I Tried Building a RoadRash-Style Game in the Browser Using AI — Here’s What Happened
February 8, 2026
Introduction
For a long time, I’ve had a persistent idea in the back of my mind: rebuilding a classic RoadRash-style game that runs directly inside a web browser.
No installations. No emulators. Just a playable experience accessible from anywhere.
With modern AI models becoming increasingly capable at generating code, I decided to treat this as an experiment: could AI act as a meaningful development partner for building such a game?
Rather than keeping this as a private project, I chose to build it publicly.
The Setup
To formalize the experiment, I created a dedicated space:
- Domain: https://builtwithai.fyi
- Project URL: https://roadrash.builtwithai.fyi
The objective was straightforward: rely heavily on AI-assisted development, intervene minimally, and observe where things succeed or break.

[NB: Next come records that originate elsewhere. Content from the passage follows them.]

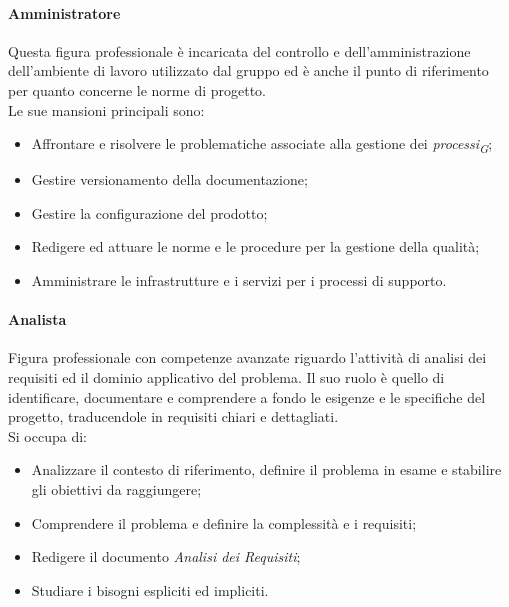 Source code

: \paragraph{Amministratore}\label{amministratore}Questa figura professionale è incaricata del controllo e dell'amministrazione dell'ambiente di lavoro utilizzato dal gruppo ed è anche il punto di riferimento per quanto concerne le norme di progetto. \\
Le sue mansioni principali sono:
\begin{itemize}
    \item Affrontare e risolvere le problematiche associate alla gestione dei \textit{processi}\textsubscript{\textit{G}};
    \item Gestire versionamento della documentazione;
    \item Gestire la configurazione del prodotto;
    \item Redigere ed attuare le norme e le procedure per la gestione della qualità;
    \item Amministrare le infrastrutture e i servizi per i processi di supporto.
\end{itemize}

\paragraph{Analista}\label{analista}Figura professionale con competenze avanzate riguardo l'attività di analisi dei requisiti ed il dominio applicativo del problema. Il suo ruolo è quello di identificare, documentare e comprendere a fondo le esigenze e le specifiche del progetto, traducendole in requisiti chiari e dettagliati. \\
Si occupa di:
\begin{itemize}
    \item Analizzare il contesto di riferimento, definire il problema in esame e stabilire gli obiettivi da raggiungere;
    \item Comprendere il problema e definire la complessità e i requisiti;
    \item Redigere il documento \textit{Analisi dei Requisiti};
    \item Studiare i bisogni espliciti ed impliciti.
\end{itemize}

Since I already had a Google AI Pro subscription, I decided to begin entirely within Google’s AI tooling ecosystem.
Phase 1: Prompt Engineering with Gemini
Instead of immediately asking an agent to build the game, I first asked Gemini a meta-level question:
“Generate a prompt that can be used with Jules to build a RoadRash-style browser game.”

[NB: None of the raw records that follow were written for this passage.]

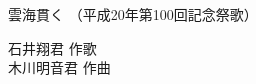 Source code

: \documentclass[10pt,b5j]{tarticle} %
\begin{document}
\begin{minipage}[c]{0.7\hsize} %
    \begin{center}
        {\LARGE
            雲海貫く %
        }
        {\small 
            （平成20年第100回記念祭歌） %
        }
    \end{center}
\end{minipage}
\begin{minipage}[c]{0.3\hsize} %
    \begin{flushright} %
        石井翔君 作歌\\木川明音君 作曲 %
    \end{flushright}
\end{minipage}
\end{document}
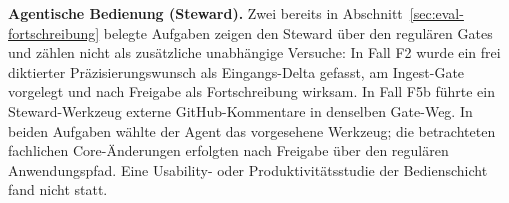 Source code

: \textbf{Agentische Bedienung (Steward).} Zwei bereits in
Abschnitt~\ref{sec:eval-fortschreibung} belegte Aufgaben zeigen den
Steward über den regulären Gates und zählen nicht als zusätzliche
unabhängige Versuche: In Fall F2 wurde ein frei diktierter
Präzisierungswunsch als Eingangs-Delta gefasst, am Ingest-Gate
vorgelegt und nach Freigabe als Fortschreibung wirksam. In Fall F5b
führte ein Steward-Werkzeug externe GitHub-Kommentare in denselben
Gate-Weg. In beiden Aufgaben wählte der Agent das vorgesehene
Werkzeug; die betrachteten fachlichen Core-Änderungen erfolgten nach
Freigabe über den regulären Anwendungspfad. Eine Usability- oder
Produktivitätsstudie der Bedienschicht fand nicht statt.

Gemini produced a detailed prompt, which I then supplied directly to Jules to initiate the build process.
Phase 2: Jules Execution
Jules ran for several hours without interruption and ultimately produced a working output.
The result was technically functional: a playable motorcycle game running in the browser. However, the experience was extremely minimal and lacked the defining characteristics of the classic RoadRash games.
While this demonstrated that long-form autonomous code generation is possible, the outcome felt more like a prototype than a recognizable game.
Phase 3: Iteration Challenges
The natural next step was refinement. I attempted to provide additional prompts to Jules to improve visuals, mechanics, and overall feel.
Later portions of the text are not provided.